Before SPARKS, KERNER, and MINTON, Circuit Judges.
This is an action by the appellee Administrator of the Office of Price Administration against the appellant to recover triple damages for sale of liquor at overceiling prices. The District Court found for the appellee and assessed the damages at double the amount of the over-charges and entered judgment accordingly. From this judgment, the appellant appealed.
The only question presented on this appeal is whether the evidence supports the Court's findings. The appellant was a wholesale liquor dealer in Kenosha, Wisconsin. In June, 1943, it bought seventy cases of Bourbon and thirty cases of Rye whiskey labeled Cream of the County, 86 proof straight whiskey, five and one-half year old, and thereafter sold eighty-five and one-half cases of it at $3.33 a bottle.
This brand of whiskey had never been heard of before and has not been heard of since.Where it was made and by whom does not appear. The appellant had never sold that whiskey before; hence it had no record of sales in March, 1942, to fix the ceiling price under the regulations promulgated by the Administrator. It was necessary then to fix the ceiling price at the most similar brand sold and delivered by the defendant in March, 1942. Section 1499.2(a) of General Maximum Price Regulation. The appellant decided the most similar brand it sold in March, 1942, was Schenley's Ancient Age, 86 proof, eight year old, which had been sold by defendant in March, 1942 for $3.08 per bottle. Although the appellant chose this as the most similar brand sold in March, 1942, and hence the brand to fix the ceiling price for the sales in question, it will be noted that appellant sold the liquor above the ceiling price fixed by the brand it had chosen as the most similar brand sold and delivered in March, 1942.

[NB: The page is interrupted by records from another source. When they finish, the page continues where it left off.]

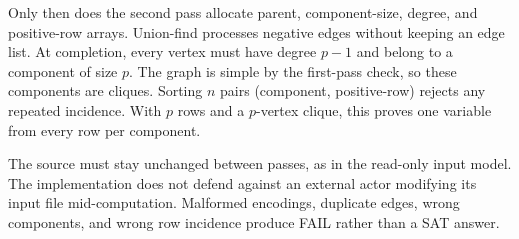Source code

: \documentclass[11pt]{article}
\begin{document}
Only then does the second pass allocate parent, component-size, degree, and positive-row arrays. Union-find processes negative edges without keeping an edge list. At completion, every vertex must have degree $p-1$ and belong to a component of size $p$. The graph is simple by the first-pass check, so these components are cliques. Sorting $n$ pairs (component, positive-row) rejects any repeated incidence. With $p$ rows and a $p$-vertex clique, this proves one variable from every row per component.

The source must stay unchanged between passes, as in the read-only input model. The implementation does not defend against an external actor modifying its input file mid-computation. Malformed encodings, duplicate edges, wrong components, and wrong row incidence produce FAIL rather than a SAT answer.
\end{document}
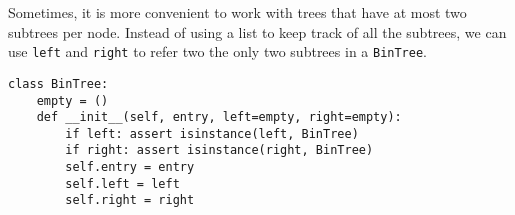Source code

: Sometimes, it is more convenient to work with trees that have at most
two subtrees per node. Instead of using a list to keep track of all the
subtrees, we can use \texttt{left} and \texttt{right} to refer two the only two
subtrees in a \texttt{BinTree}.

\begin{lstlisting}
class BinTree:
    empty = ()
    def __init__(self, entry, left=empty, right=empty):
        if left: assert isinstance(left, BinTree)
        if right: assert isinstance(right, BinTree)
        self.entry = entry
        self.left = left
        self.right = right
\end{lstlisting}
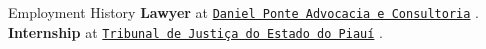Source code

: \begin{rubric}{Employment History}
%
	\textbf{Lawyer} at {\href{http://danielponte.com.br/}{\texttt{Daniel Ponte Advocacia e Consultoria}}} .
%
%
\entry*[2020 -- 2021]%
	\textbf{Internship} at {\href{https://www.tjpi.jus.br/portaltjpi/}{\texttt{Tribunal de Justiça do Estado do Piauí}}} .
%
\end{rubric}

Judge Duffy found that the most similar brand was Schenley's Ancient Age, 86 proof, five year old, straight whiskey which appellant had sold in March, 1942, for $2.00 per bottle. This finding of Judge Duffy is supported by the ante-trial statement of Mr. Leo Orth. In his ante-trial statement, Mr. Orth produced plaintiff's Exhibit No. 2 which he identified as the defendant's price list for whiskey sold in March, 1942. On his ante-trial statement, Orth was asked this question:
"Q. All these selling prices which appear in this selling price list can be substantiated by your March, 1942, invoices, is that correct? A. Yes."
The March invoices were identified and introduced in evidence on Orth's ante-trial examination as plaintiff's Exhibit No. 1, Plaintiff's Exhibit No. 1 is not in the record. We therefore presume that if the invoices were in the record, they would support Mr. Orth's statement. This was ample evidence from which Judge Duffy might find that the most similar brand sold and delivered by defendant in March, 1942, was Schenley's Ancient Age, 86 proof, five year old, which whiskey was sold for $2.00 a bottle. True, the defendant equivocated a bit on the trial as to his knowledge about these facts, and was not as clear on the trial as he was on his ante-trial statement, although he did not repudiate his ante-trial statement or ask to correct it. Judge Duffy had the right to choose which of these two stories he would believe. Apparently he believed the clear statement of Mr. Orth on his ante-trial examination supported by plaintiff's Exhibits No. 1 and 2.
The District Court found the appellant had failed to show that the over-charges were neither wilful nor the result of failure to take practical precautions against the occurrence of over-charges. This is the so-called Chandler defense. 50 U.S.C.A.Appendix, § 925(e)
We are not authorized to set aside the findings of the District Court unless they are clearly erroneous. Federal Rules of Civil Procedure, rule 52(a), 28 U.S.C.A. following section 723c. Bowles v. Lentin, 7 Cir., 151 F.2d 615, 620. We have examined the record and we are satisfied that the findings of the District Court are not clearly erroneous. On the contrary, each of said findings is supported by ample evidence in the record.
The judgment of the District Court is affirmed.